Moore shows a March 2001 visit to the United States by a Taliban envoy, saying
the Bush administration "welcomed" the official, Sayed Hashemi, "to tour the
United States to help improve the image of the Taliban."
Yet Hashemi’s reception at the State Department was hardly welcoming. The
administration rejected his claim that the Taliban had complied with U.S.
requests to isolate Osama bin Laden and affirmed its nonrecognition of the
Taliban.
"We don’t recognize any government in Afghanistan," State Department
spokesman Richard Boucher said on the day of the visit.
Frank, Newsday.
[Moore response. Quotes some articles showing that the Taliban visited the U.S.
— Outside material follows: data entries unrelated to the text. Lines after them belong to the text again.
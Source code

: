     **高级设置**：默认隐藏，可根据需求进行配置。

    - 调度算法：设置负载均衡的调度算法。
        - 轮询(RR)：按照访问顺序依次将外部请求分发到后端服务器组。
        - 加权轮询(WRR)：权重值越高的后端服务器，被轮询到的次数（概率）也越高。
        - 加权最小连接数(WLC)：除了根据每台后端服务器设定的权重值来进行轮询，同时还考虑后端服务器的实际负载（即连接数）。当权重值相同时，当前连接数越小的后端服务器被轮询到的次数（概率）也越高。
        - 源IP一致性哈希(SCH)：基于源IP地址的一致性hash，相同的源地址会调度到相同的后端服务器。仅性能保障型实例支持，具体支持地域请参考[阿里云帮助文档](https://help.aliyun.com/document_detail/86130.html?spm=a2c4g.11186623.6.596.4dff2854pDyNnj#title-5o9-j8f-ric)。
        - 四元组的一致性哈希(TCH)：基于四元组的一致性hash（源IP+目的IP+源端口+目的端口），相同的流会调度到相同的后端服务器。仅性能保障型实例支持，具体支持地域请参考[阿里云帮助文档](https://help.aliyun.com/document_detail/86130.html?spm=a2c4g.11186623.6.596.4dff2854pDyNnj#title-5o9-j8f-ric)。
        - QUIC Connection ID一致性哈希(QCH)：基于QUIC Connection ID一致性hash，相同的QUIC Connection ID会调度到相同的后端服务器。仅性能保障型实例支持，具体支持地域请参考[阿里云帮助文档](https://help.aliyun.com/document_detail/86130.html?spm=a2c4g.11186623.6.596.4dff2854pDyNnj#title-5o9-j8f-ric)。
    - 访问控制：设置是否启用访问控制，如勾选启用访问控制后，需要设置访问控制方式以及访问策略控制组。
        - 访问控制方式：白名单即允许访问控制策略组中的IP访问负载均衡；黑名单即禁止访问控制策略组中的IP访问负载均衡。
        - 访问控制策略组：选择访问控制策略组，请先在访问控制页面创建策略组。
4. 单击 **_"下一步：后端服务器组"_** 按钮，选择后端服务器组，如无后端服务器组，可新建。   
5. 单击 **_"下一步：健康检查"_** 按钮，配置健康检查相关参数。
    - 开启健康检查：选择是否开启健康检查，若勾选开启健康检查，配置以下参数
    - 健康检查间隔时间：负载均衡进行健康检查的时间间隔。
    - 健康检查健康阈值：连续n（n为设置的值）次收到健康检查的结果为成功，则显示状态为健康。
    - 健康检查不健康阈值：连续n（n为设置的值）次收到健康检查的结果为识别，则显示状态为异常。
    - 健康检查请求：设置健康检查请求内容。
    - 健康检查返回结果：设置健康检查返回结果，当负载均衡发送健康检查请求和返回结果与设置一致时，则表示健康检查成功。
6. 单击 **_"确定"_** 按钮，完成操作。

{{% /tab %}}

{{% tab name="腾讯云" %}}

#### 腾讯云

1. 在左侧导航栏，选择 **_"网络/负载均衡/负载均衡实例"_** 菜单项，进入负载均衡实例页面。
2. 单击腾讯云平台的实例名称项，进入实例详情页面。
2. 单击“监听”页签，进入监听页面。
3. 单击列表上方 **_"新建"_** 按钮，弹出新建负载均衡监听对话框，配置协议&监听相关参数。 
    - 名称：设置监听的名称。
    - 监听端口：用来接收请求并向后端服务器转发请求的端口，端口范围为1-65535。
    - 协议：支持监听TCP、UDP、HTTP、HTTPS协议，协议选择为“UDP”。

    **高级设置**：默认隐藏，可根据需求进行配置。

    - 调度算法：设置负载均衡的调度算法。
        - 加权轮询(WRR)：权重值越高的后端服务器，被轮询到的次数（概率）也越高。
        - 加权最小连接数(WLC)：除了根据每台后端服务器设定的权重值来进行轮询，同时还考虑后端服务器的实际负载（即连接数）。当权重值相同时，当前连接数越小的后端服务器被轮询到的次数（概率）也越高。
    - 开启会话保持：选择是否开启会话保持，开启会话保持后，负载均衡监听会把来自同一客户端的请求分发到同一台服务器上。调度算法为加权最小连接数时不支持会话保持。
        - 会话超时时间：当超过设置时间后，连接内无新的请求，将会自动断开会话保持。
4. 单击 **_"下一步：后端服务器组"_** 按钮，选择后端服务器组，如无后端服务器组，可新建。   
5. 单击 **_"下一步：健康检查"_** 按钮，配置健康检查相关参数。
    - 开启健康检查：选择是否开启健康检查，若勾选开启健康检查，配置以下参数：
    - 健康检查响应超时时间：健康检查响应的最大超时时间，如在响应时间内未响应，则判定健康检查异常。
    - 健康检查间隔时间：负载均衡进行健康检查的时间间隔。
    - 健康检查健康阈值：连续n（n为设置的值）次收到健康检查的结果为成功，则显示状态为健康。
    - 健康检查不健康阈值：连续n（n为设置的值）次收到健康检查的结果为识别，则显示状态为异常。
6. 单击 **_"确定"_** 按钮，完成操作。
in 2001 to appeal for the lifting of sanctions on their government. Shows no
evidence that the Taliban were "welcomed" by the Bush administration. Does not
explain why Fahrenheit omits the fact that the Bush administration rebuffed all
the Taliban's requests.]
Moore Claimed that Osama bin Laden Might be Innocent and Opposed the
Afghanistan War
Deceit 32
Fahrenheit 9/11 attempts in every way possible to link Osama bin Laden to
George Bush. Moore even claims that Bush deliberately gave bin Laden "a two
month head start" by not putting sufficient forces into Afghanistan soon
enough. (On HBO, Moore explicitly claimed that the U.S. is protecting bin Laden
in order to please the Saudis.) However, Moore has not always been so fierce
demanding that the Afghanistan War be prosecuted with maximal power in order to
get bin Laden:
In late 2002, almost a year after the al-Qaida assault on American
society, I had an onstage debate with Michael Moore at the Telluride Film
Festival. In the course of this exchange, he stated his view that Osama Bin
Laden should be considered innocent until proven guilty. This was, he said, the
American way. The intervention in Afghanistan, he maintained, had been at least
to that extent unjustified. Something—I cannot guess what, since we knew as
much then as we do now—has since apparently persuaded Moore that Osama Bin
Laden is as guilty as hell. Indeed, Osama is suddenly so guilty and so
all-powerful that any other discussion of any other topic is a dangerous
"distraction" from the fight against him. I believe that I understand the
convenience of this late conversion.
Hitchens, Slate. That Osama, if captured and tried in an American court, would
be entitled to a presumption of innocence (in the sense that the prosecution
would have to prove guilt) does not mean that the U.S. should be morally
foreclosed from destroying Osama's base in Afghanistan and attempting to
capture or kill Osama based on facts demonstrating his guilt.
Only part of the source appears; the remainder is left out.